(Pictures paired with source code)

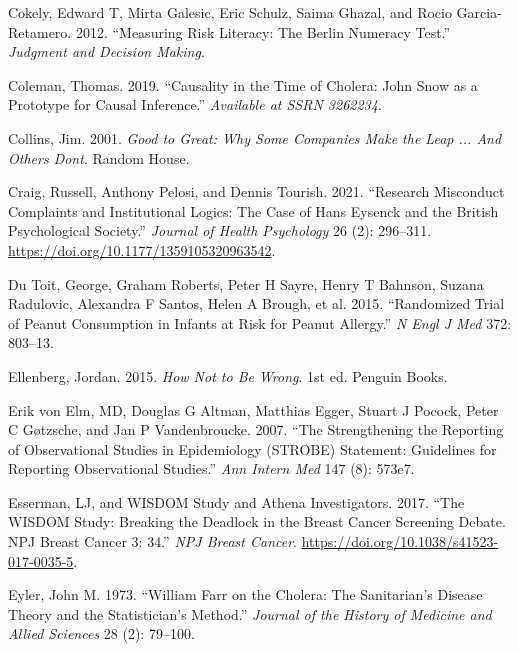 \documentclass[
  10pt,
  b5paper]{book}
\newlength{\cslhangindent}
\newlength{\cslentryspacingunit} %
\newenvironment{CSLReferences}[2] %
 {%
  \setlength{\parindent}{0pt}
  \ifodd #1
  \let\oldpar\par
  \def\par{\hangindent=\cslhangindent\oldpar}
  \fi
  \setlength{\parskip}{#2\cslentryspacingunit}
 }%
 {}
\begin{document}
\begin{CSLReferences}{1}{0}
\leavevmode{}%
Cokely, Edward T, Mirta Galesic, Eric Schulz, Saima Ghazal, and Rocio Garcia-Retamero. 2012. {``Measuring Risk Literacy: The Berlin Numeracy Test.''} \emph{Judgment and Decision Making}.

\leavevmode{}%
Coleman, Thomas. 2019. {``Causality in the Time of Cholera: John {S}now as a Prototype for Causal Inference.''} \emph{Available at SSRN 3262234}.

\leavevmode{}%
Collins, Jim. 2001. \emph{Good to Great: Why Some Companies Make the Leap ... And Others Dont}. Random House.

\leavevmode{}%
Craig, Russell, Anthony Pelosi, and Dennis Tourish. 2021. {``Research Misconduct Complaints and Institutional Logics: The Case of Hans Eysenck and the British Psychological Society.''} \emph{Journal of Health Psychology} 26 (2): 296--311. \url{https://doi.org/10.1177/1359105320963542}.

\leavevmode{}%
Du Toit, George, Graham Roberts, Peter H Sayre, Henry T Bahnson, Suzana Radulovic, Alexandra F Santos, Helen A Brough, et al. 2015. {``Randomized Trial of Peanut Consumption in Infants at Risk for Peanut Allergy.''} \emph{N Engl J Med} 372: 803--13.

\leavevmode{}%
Ellenberg, Jordan. 2015. \emph{How Not to Be Wrong}. 1st ed. Penguin Books.

\leavevmode{}%
Erik von Elm, MD, Douglas G Altman, Matthias Egger, Stuart J Pocock, Peter C Gøtzsche, and Jan P Vandenbroucke. 2007. {``The Strengthening the Reporting of Observational Studies in Epidemiology (STROBE) Statement: Guidelines for Reporting Observational Studies.''} \emph{Ann Intern Med} 147 (8): 573e7.

\leavevmode{}%
Esserman, LJ, and WISDOM Study and Athena Investigators. 2017. {``The WISDOM Study: Breaking the Deadlock in the Breast Cancer Screening Debate. NPJ Breast Cancer 3: 34.''} \emph{NPJ Breast Cancer}. \url{https://doi.org/10.1038/s41523-017-0035-5}.

\leavevmode{}%
Eyler, John M. 1973. {``William Farr on the Cholera: The Sanitarian's Disease Theory and the Statistician's Method.''} \emph{Journal of the History of Medicine and Allied Sciences} 28 (2): 79--100.


\end{CSLReferences}
\end{document}
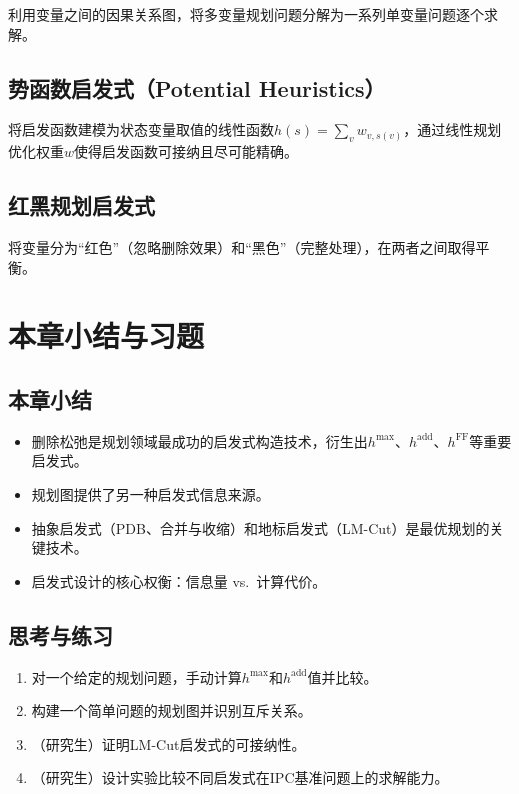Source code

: 利用变量之间的因果关系图，将多变量规划问题分解为一系列单变量问题逐个求解。

\subsection{势函数启发式（Potential Heuristics）}

将启发函数建模为状态变量取值的线性函数$h(s) = \sum_v w_{v,s(v)}$，通过线性规划优化权重$w$使得启发函数可接纳且尽可能精确。

\subsection{红黑规划启发式}

将变量分为``红色''（忽略删除效果）和``黑色''（完整处理），在两者之间取得平衡。

\section{本章小结与习题}

\subsection*{本章小结}
\begin{itemize}
  \item 删除松弛是规划领域最成功的启发式构造技术，衍生出$h^{\max}$、$h^{\mathrm{add}}$、$h^{\mathrm{FF}}$等重要启发式。
  \item 规划图提供了另一种启发式信息来源。
  \item 抽象启发式（PDB、合并与收缩）和地标启发式（LM-Cut）是最优规划的关键技术。
  \item 启发式设计的核心权衡：信息量 vs.\ 计算代价。
\end{itemize}

\subsection*{思考与练习}
\begin{enumerate}
  \item 对一个给定的规划问题，手动计算$h^{\max}$和$h^{\mathrm{add}}$值并比较。
  \item 构建一个简单问题的规划图并识别互斥关系。
  \item （研究生）证明LM-Cut启发式的可接纳性。
  \item （研究生）设计实验比较不同启发式在IPC基准问题上的求解能力。
\end{enumerate}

### Task directions
The result should be a word-for-word restatement of all the data, without images.

### Task result
 \documentclass[
  10pt,
  b5paper]{book}
\newlength{\cslhangindent}
\newlength{\cslentryspacingunit} %
\newenvironment{CSLReferences}[2] %
 {%
  \setlength{\parindent}{0pt}
  \ifodd #1
  \let\oldpar\par
  \def\par{\hangindent=\cslhangindent\oldpar}
  \fi
  \setlength{\parskip}{#2\cslentryspacingunit}
 }%
 {}
\begin{document}
\begin{CSLReferences}{1}{0}
\leavevmode{}%
Cokely, Edward T, Mirta Galesic, Eric Schulz, Saima Ghazal, and Rocio Garcia-Retamero. 2012. {``Measuring Risk Literacy: The Berlin Numeracy Test.''} \emph{Judgment and Decision Making}.

\leavevmode{}%
Coleman, Thomas. 2019. {``Causality in the Time of Cholera: John {S}now as a Prototype for Causal Inference.''} \emph{Available at SSRN 3262234}.

\leavevmode{}%
Collins, Jim. 2001. \emph{Good to Great: Why Some Companies Make the Leap ... And Others Dont}. Random House.

\leavevmode{}%
Craig, Russell, Anthony Pelosi, and Dennis Tourish. 2021. {``Research Misconduct Complaints and Institutional Logics: The Case of Hans Eysenck and the British Psychological Society.''} \emph{Journal of Health Psychology} 26 (2): 296--311. \url{https://doi.org/10.1177/1359105320963542}.

\leavevmode{}%
Du Toit, George, Graham Roberts, Peter H Sayre, Henry T Bahnson, Suzana Radulovic, Alexandra F Santos, Helen A Brough, et al. 2015. {``Randomized Trial of Peanut Consumption in Infants at Risk for Peanut Allergy.''} \emph{N Engl J Med} 372: 803--13.

\leavevmode{}%
Ellenberg, Jordan. 2015. \emph{How Not to Be Wrong}. 1st ed. Penguin Books.

\leavevmode{}%
Erik von Elm, MD, Douglas G Altman, Matthias Egger, Stuart J Pocock, Peter C Gøtzsche, and Jan P Vandenbroucke. 2007. {``The Strengthening the Reporting of Observational Studies in Epidemiology (STROBE) Statement: Guidelines for Reporting Observational Studies.''} \emph{Ann Intern Med} 147 (8): 573e7.

\leavevmode{}%
Esserman, LJ, and WISDOM Study and Athena Investigators. 2017. {``The WISDOM Study: Breaking the Deadlock in the Breast Cancer Screening Debate. NPJ Breast Cancer 3: 34.''} \emph{NPJ Breast Cancer}. \url{https://doi.org/10.1038/s41523-017-0035-5}.

\leavevmode{}%
Eyler, John M. 1973. {``William Farr on the Cholera: The Sanitarian's Disease Theory and the Statistician's Method.''} \emph{Journal of the History of Medicine and Allied Sciences} 28 (2): 79--100.


\end{CSLReferences}
\end{document}
Source code

: 利用变量之间的因果关系图，将多变量规划问题分解为一系列单变量问题逐个求解。

\subsection{势函数启发式（Potential Heuristics）}

将启发函数建模为状态变量取值的线性函数$h(s) = \sum_v w_{v,s(v)}$，通过线性规划优化权重$w$使得启发函数可接纳且尽可能精确。

\subsection{红黑规划启发式}

将变量分为``红色''（忽略删除效果）和``黑色''（完整处理），在两者之间取得平衡。

\section{本章小结与习题}

\subsection*{本章小结}
\begin{itemize}
  \item 删除松弛是规划领域最成功的启发式构造技术，衍生出$h^{\max}$、$h^{\mathrm{add}}$、$h^{\mathrm{FF}}$等重要启发式。
  \item 规划图提供了另一种启发式信息来源。
  \item 抽象启发式（PDB、合并与收缩）和地标启发式（LM-Cut）是最优规划的关键技术。
  \item 启发式设计的核心权衡：信息量 vs.\ 计算代价。
\end{itemize}

\subsection*{思考与练习}
\begin{enumerate}
  \item 对一个给定的规划问题，手动计算$h^{\max}$和$h^{\mathrm{add}}$值并比较。
  \item 构建一个简单问题的规划图并识别互斥关系。
  \item （研究生）证明LM-Cut启发式的可接纳性。
  \item （研究生）设计实验比较不同启发式在IPC基准问题上的求解能力。
\end{enumerate}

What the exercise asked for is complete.